EXERCISE BRIEF:
Scan the records below and copy every line that contains the string "Forecast".

::: INFORMATION SHOWN

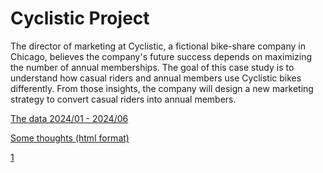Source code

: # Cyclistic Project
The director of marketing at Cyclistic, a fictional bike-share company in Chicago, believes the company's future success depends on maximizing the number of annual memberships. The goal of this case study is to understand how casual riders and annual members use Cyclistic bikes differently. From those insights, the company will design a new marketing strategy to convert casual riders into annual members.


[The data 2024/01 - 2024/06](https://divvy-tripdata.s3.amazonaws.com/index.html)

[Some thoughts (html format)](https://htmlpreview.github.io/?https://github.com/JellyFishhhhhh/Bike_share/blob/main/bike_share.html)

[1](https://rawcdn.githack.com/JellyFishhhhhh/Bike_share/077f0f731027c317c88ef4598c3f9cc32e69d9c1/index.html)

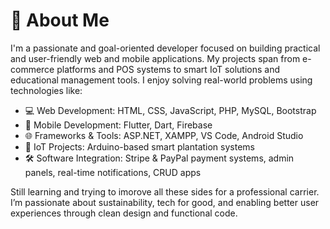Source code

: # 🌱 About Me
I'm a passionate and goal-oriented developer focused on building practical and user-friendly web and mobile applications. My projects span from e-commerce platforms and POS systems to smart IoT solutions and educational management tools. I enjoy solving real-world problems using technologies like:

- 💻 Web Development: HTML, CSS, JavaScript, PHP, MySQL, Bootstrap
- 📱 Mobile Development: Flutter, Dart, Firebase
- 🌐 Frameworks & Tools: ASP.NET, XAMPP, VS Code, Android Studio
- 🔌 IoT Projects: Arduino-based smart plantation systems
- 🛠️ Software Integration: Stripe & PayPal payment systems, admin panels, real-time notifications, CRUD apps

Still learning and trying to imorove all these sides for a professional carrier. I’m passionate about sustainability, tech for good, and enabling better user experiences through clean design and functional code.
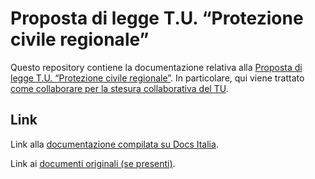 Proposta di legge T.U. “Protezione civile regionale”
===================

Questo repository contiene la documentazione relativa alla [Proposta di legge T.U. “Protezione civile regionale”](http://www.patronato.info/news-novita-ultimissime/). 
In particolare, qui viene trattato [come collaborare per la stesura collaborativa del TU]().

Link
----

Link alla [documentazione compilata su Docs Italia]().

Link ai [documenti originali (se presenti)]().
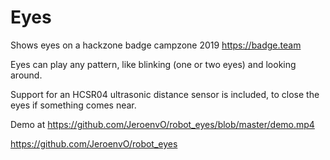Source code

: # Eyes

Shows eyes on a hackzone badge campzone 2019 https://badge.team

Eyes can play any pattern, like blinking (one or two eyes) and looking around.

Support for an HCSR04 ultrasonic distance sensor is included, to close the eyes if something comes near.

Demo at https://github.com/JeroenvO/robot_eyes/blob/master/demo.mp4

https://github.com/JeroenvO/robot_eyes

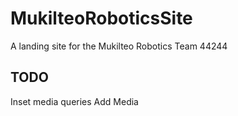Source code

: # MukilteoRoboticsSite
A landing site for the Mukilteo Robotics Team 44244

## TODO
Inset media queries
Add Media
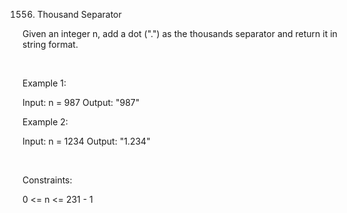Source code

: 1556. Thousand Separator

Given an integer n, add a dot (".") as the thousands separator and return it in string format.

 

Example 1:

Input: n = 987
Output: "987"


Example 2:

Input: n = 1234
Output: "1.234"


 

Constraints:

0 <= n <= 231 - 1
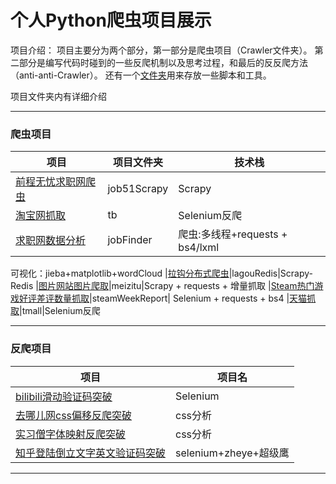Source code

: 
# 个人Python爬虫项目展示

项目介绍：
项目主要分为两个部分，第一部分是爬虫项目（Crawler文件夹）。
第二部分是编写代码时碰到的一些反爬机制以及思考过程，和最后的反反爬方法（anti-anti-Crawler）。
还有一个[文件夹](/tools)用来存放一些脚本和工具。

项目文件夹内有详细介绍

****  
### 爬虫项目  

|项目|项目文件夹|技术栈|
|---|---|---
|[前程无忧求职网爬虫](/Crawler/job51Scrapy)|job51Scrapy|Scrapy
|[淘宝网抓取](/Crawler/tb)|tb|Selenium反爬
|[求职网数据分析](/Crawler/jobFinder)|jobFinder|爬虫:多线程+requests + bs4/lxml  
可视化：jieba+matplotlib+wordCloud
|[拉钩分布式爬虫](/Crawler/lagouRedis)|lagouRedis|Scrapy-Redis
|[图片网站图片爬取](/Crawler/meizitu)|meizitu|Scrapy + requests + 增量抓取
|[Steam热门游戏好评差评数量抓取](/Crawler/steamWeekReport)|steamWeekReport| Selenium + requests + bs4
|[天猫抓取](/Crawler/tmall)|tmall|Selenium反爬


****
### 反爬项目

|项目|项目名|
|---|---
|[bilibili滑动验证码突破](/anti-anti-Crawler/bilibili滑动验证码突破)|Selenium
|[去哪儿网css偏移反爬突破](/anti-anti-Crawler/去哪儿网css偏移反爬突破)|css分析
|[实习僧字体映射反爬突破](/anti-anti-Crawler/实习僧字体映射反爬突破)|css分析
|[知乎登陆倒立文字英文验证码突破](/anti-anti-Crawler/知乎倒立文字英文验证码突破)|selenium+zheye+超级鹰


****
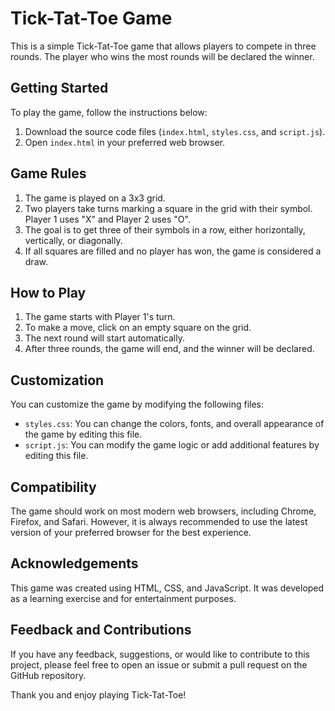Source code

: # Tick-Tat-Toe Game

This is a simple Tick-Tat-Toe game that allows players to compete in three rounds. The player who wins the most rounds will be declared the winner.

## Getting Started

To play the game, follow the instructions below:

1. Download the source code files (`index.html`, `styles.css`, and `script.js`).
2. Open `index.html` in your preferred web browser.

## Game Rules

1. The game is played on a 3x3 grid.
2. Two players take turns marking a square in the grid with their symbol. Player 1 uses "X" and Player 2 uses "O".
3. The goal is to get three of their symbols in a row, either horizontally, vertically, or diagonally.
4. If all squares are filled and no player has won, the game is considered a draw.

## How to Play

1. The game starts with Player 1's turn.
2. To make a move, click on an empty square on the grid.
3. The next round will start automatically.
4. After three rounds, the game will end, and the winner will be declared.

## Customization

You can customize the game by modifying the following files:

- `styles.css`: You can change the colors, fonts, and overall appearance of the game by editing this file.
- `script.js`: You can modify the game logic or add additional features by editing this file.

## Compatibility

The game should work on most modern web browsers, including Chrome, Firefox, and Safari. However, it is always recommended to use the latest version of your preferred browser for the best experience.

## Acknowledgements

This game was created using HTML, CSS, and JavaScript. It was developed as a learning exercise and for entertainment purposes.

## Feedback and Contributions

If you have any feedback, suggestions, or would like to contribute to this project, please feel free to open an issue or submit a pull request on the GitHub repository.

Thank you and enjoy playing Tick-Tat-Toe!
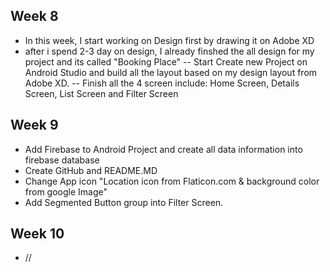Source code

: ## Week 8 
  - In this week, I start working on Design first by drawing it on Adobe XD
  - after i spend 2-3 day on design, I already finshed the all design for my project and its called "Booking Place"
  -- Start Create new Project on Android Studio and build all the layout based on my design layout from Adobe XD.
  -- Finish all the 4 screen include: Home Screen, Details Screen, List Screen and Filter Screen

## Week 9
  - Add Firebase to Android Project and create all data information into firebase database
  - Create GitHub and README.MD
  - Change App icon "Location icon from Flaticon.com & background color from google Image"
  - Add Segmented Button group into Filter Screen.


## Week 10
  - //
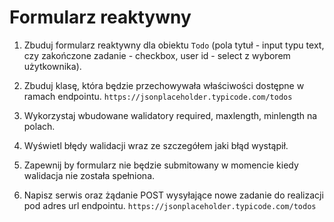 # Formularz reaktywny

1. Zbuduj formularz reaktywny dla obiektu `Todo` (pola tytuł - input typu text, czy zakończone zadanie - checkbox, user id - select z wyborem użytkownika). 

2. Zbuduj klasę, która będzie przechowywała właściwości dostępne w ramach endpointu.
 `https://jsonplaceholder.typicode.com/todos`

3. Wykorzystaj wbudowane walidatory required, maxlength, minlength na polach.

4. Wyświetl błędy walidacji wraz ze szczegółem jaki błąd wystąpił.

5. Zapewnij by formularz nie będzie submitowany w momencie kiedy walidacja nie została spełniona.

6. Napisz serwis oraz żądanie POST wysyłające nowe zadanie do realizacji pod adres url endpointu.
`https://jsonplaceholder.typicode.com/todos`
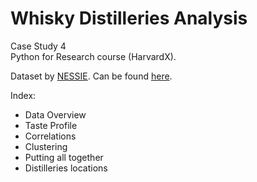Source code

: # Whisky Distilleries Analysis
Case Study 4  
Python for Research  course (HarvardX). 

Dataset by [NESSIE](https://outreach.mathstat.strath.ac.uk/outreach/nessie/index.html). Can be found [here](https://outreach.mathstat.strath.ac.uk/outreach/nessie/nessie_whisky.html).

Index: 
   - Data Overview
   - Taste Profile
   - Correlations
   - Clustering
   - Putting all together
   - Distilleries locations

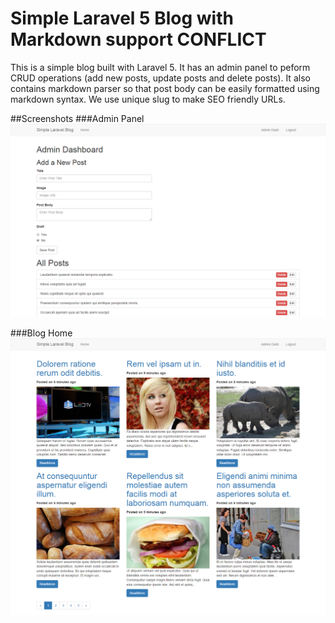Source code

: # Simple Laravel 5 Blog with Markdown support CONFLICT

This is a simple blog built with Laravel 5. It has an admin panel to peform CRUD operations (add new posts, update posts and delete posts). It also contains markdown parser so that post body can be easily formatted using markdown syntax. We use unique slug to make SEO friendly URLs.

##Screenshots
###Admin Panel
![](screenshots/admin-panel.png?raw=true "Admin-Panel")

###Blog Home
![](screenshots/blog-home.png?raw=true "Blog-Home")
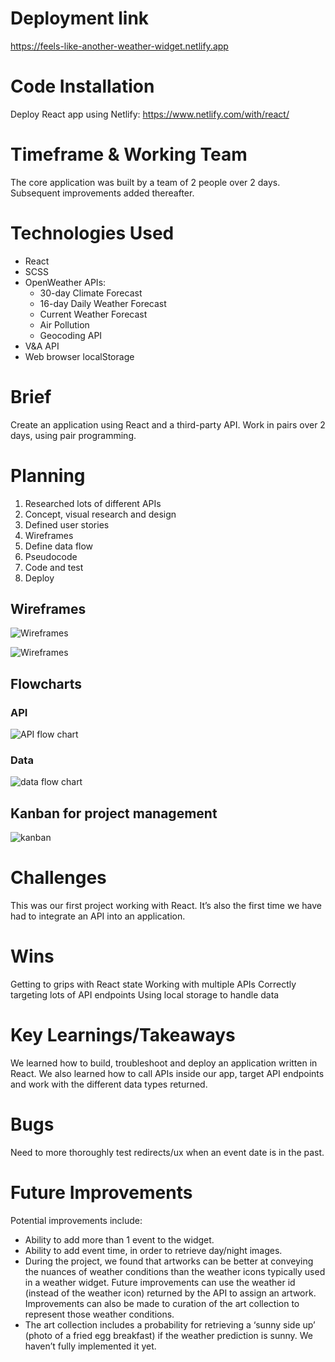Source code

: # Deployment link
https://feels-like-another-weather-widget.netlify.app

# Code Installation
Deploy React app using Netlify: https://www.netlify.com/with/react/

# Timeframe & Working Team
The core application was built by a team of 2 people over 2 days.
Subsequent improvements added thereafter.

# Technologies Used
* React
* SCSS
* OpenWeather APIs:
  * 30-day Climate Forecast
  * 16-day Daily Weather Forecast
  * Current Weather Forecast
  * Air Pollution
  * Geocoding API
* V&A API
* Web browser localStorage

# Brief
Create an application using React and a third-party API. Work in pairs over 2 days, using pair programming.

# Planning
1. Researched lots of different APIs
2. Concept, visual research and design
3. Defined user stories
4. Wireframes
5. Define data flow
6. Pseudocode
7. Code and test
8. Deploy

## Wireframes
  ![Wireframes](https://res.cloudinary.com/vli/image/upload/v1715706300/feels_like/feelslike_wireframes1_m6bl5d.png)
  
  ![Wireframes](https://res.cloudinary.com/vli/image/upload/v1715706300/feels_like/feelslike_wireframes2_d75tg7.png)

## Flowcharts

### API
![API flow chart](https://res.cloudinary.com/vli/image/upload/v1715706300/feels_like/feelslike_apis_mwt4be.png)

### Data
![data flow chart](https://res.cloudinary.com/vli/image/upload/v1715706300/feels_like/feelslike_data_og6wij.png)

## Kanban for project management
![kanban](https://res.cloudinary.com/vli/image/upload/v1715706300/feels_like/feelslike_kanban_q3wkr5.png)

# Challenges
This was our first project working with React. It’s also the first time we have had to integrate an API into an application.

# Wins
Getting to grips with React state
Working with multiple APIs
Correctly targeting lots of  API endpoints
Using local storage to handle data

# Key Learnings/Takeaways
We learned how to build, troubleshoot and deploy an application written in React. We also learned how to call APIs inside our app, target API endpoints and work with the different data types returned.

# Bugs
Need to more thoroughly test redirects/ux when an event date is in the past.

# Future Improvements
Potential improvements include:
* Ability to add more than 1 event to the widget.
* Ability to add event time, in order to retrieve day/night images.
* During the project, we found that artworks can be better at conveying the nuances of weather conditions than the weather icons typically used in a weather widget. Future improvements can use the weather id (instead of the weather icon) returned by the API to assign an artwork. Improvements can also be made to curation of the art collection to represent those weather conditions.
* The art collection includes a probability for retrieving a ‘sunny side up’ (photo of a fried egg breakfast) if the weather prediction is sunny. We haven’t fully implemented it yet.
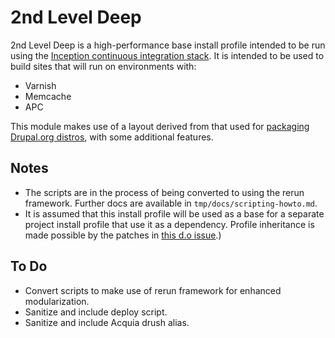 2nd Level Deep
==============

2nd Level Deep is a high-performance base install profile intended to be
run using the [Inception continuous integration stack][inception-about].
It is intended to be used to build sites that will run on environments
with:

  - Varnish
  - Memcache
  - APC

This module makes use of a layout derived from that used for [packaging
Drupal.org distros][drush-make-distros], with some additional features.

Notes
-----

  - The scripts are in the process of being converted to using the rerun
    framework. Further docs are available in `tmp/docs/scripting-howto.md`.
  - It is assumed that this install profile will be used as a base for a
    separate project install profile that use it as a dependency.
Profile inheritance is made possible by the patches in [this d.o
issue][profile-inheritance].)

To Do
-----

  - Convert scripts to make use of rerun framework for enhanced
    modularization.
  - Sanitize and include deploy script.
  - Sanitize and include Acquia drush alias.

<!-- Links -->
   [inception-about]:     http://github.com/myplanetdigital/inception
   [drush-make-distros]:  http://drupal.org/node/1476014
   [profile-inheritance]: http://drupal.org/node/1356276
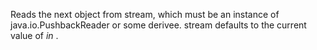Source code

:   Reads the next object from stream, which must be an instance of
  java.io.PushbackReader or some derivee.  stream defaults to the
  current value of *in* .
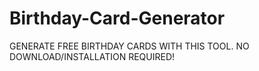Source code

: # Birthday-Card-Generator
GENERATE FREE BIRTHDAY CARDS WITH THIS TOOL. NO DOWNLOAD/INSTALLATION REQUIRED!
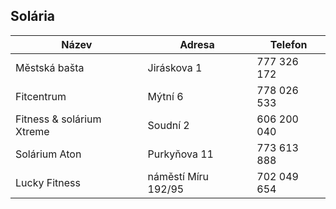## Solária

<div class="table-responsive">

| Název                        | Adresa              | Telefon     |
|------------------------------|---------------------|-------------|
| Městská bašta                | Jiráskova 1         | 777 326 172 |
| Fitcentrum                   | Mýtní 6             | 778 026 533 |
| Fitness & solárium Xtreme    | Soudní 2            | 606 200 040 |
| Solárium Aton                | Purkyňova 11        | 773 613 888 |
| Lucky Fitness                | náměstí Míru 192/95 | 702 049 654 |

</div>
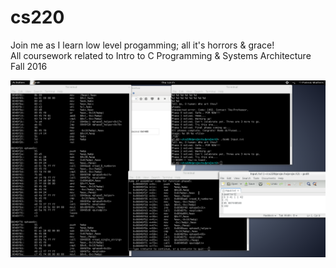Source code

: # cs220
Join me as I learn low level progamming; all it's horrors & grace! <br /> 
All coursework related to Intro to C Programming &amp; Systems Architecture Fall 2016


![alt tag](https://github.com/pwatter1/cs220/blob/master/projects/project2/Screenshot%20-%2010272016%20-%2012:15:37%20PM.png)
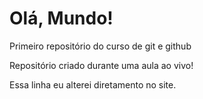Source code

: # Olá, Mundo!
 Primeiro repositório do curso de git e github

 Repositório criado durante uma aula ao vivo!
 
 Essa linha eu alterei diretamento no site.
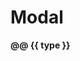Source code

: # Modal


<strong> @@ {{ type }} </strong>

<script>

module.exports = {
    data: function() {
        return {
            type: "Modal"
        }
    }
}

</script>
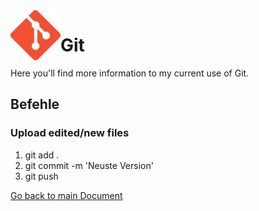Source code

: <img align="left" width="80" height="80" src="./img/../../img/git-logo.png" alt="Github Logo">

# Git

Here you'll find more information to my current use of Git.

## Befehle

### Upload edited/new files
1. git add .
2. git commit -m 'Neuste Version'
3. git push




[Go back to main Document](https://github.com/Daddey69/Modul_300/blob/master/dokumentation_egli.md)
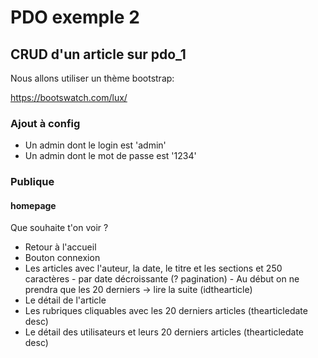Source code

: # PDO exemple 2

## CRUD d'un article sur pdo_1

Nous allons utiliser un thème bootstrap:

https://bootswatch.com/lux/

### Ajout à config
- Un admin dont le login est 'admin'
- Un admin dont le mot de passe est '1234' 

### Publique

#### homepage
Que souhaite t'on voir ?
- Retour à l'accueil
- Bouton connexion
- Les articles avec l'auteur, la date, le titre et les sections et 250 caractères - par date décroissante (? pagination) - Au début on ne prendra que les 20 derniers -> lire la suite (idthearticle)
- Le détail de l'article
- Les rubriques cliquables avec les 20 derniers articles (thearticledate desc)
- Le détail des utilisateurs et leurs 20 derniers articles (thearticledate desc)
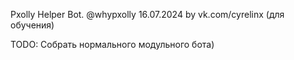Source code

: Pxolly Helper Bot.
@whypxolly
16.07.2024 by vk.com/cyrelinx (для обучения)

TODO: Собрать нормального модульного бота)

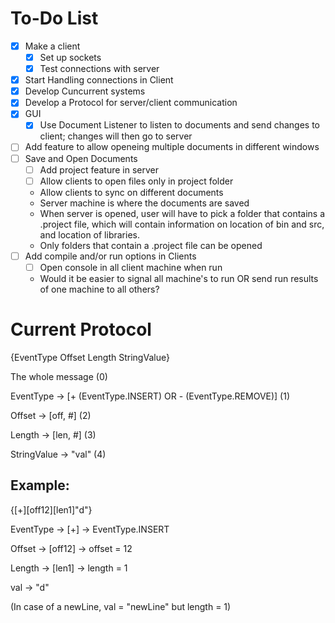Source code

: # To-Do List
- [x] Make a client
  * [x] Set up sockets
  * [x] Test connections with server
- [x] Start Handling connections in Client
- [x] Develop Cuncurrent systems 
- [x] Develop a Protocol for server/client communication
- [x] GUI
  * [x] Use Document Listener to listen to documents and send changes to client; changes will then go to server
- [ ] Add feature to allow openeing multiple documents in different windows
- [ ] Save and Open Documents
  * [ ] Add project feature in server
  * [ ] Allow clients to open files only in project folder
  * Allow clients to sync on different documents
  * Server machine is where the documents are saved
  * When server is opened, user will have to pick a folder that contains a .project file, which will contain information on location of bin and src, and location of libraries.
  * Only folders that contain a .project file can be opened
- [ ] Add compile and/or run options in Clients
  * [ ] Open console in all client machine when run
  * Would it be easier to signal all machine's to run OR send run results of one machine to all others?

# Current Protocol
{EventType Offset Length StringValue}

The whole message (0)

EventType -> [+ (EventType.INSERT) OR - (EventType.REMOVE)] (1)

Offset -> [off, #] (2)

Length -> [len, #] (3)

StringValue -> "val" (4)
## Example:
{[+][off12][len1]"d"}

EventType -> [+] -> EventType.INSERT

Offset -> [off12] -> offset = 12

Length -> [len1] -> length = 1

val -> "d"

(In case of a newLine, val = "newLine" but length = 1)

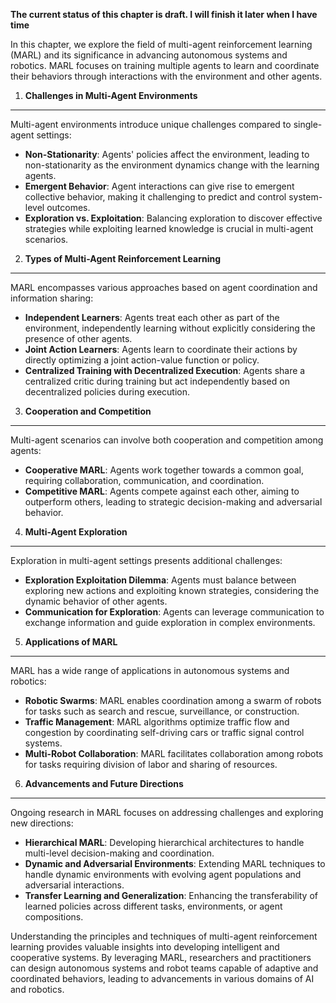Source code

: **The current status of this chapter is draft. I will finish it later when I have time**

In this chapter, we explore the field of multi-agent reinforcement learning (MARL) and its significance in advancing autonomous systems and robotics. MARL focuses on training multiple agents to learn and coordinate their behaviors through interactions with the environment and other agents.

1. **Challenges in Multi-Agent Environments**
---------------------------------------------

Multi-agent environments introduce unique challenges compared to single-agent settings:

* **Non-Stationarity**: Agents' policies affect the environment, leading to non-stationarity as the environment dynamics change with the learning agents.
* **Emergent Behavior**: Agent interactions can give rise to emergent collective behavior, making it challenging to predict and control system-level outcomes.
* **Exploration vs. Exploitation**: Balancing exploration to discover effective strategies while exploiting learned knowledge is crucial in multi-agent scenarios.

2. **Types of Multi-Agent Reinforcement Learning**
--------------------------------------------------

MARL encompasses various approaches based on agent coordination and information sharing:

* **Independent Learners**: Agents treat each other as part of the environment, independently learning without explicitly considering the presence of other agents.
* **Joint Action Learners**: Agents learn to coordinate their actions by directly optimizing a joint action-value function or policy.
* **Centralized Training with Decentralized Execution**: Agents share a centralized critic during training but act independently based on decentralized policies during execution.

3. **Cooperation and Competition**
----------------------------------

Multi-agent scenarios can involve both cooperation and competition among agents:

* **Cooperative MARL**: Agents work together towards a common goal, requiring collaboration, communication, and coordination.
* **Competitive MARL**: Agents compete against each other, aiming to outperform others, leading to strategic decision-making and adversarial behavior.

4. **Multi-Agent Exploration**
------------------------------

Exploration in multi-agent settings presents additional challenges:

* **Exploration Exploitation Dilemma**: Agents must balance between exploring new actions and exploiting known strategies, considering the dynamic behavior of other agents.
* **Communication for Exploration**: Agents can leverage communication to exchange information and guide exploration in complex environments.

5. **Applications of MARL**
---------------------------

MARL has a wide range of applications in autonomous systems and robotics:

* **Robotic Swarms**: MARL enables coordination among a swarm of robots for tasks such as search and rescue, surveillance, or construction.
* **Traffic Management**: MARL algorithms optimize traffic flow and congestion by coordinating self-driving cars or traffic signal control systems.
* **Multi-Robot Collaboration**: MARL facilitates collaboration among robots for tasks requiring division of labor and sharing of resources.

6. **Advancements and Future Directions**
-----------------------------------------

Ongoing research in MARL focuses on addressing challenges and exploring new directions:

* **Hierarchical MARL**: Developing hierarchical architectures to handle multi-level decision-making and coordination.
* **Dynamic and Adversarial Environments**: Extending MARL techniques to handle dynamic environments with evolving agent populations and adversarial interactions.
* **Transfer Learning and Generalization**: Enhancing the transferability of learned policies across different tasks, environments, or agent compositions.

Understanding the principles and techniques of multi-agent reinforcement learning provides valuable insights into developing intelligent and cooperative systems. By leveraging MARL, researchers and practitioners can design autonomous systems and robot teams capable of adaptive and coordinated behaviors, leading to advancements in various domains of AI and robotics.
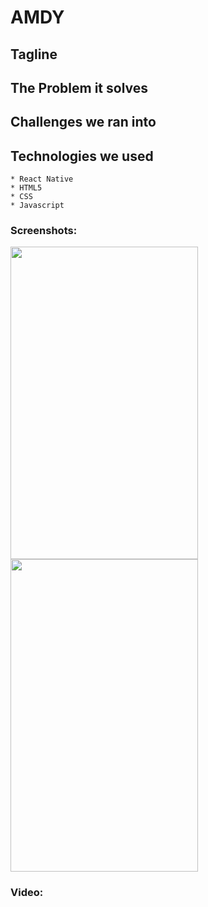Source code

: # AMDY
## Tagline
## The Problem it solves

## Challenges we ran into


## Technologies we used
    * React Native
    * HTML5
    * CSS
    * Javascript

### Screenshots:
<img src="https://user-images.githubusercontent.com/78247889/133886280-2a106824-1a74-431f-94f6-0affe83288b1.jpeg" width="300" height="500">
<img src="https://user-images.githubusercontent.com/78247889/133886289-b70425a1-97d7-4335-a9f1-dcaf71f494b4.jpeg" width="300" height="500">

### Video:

::::::

EXPECTED OUTPUT:
  * 30-day Climate Forecast
  * 16-day Daily Weather Forecast
  * Current Weather Forecast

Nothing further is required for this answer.